Problem requirements => State how many lines of the data below hold the string "based", giving nothing but the number.

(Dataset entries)
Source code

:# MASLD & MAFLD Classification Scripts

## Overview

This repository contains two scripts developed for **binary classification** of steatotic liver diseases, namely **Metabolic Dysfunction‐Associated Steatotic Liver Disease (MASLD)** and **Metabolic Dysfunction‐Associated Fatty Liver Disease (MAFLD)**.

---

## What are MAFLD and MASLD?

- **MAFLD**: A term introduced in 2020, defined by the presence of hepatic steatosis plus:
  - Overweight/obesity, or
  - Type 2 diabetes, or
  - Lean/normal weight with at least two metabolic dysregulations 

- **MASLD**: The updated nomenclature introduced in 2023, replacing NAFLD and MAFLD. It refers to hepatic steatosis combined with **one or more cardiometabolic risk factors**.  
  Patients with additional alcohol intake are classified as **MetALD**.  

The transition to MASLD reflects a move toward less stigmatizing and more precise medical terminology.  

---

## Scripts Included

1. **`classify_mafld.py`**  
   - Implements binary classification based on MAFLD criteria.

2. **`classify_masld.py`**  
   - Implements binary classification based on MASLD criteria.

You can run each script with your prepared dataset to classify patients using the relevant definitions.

Exercise solution => 2